_Work required:_ Filter this data down to the lines that hold "idea", and copy them.

[Input for this task Boundary: Start]

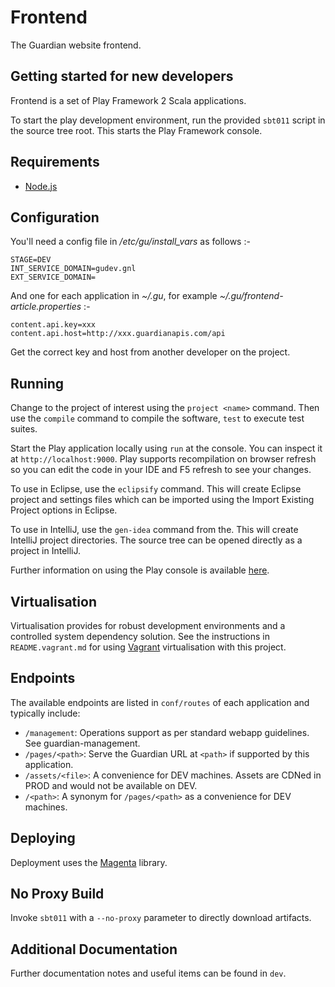 Frontend
========

The Guardian website frontend.


Getting started for new developers
----------------------------------
Frontend is a set of Play Framework 2 Scala applications.

To start the play development environment, run the provided `sbt011` script
in the source tree root. This starts the Play Framework console.

Requirements
------------

 * [Node.js](nodejs.org)

Configuration
-------------

You'll need a config file in _/etc/gu/install_vars_ as follows :-

```
STAGE=DEV
INT_SERVICE_DOMAIN=gudev.gnl
EXT_SERVICE_DOMAIN=
```

And one for each application in _~/.gu_, for example _~/.gu/frontend-article.properties_ :-

```
content.api.key=xxx
content.api.host=http://xxx.guardianapis.com/api
```

Get the correct key and host from another developer on the project.

Running
-------

Change to the project of interest using the `project <name>` command. Then use
the `compile` command to compile the software, `test` to execute test suites.

Start the Play application locally using `run` at the console. You can
inspect it at `http://localhost:9000`. Play supports recompilation on browser
refresh so you can edit the code in your IDE and F5 refresh to see your
changes.

To use in Eclipse, use the `eclipsify` command. This will create Eclipse
project and settings files which can be imported using the Import Existing
Project options in Eclipse.

To use in IntelliJ, use the `gen-idea` command from the. This will create
IntelliJ project directories. The source tree can be opened directly as 
a project in IntelliJ.

Further information on using the Play console is available [here][play2-console].

Virtualisation
--------------
Virtualisation provides for robust development environments and a controlled
system dependency solution. See the instructions in `README.vagrant.md` for
using [Vagrant][vagrant] virtualisation with this project.


Endpoints
---------
The available endpoints are listed in `conf/routes` of each application and
typically include:

* `/management`: Operations support as per standard webapp guidelines. See
  guardian-management.
* `/pages/<path>`: Serve the Guardian URL at `<path>` if supported by this
  application.
* `/assets/<file>`: A convenience for DEV machines. Assets are CDNed in PROD
  and would not be available on DEV.
* `/<path>`: A synonym for `/pages/<path>` as a convenience for DEV machines.


Deploying
---------
Deployment uses the [Magenta][magenta] library.


No Proxy Build
--------------
Invoke `sbt011` with a `--no-proxy` parameter to directly download artifacts.


Additional Documentation
------------------------
Further documentation notes and useful items can be found in `dev`.


[sbt]: http://www.scala-sbt.org
[play2-console]: https://github.com/playframework/Play20/wiki/PlayConsole
[play2-wiki]: https://github.com/playframework/Play20/wiki
[sbteclipse]: https://github.com/typesafehub/sbteclipse
[sbt-idea]: https://github.com/mpeltonen/sbt-idea
[vagrant]: http://vagrantup.com
[magenta]: https://github.com/guardian/deploy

[Input for this task Boundary: End]

_Final answer:_
To use in IntelliJ, use the `gen-idea` command from the. This will create
[sbt-idea]: https://github.com/mpeltonen/sbt-idea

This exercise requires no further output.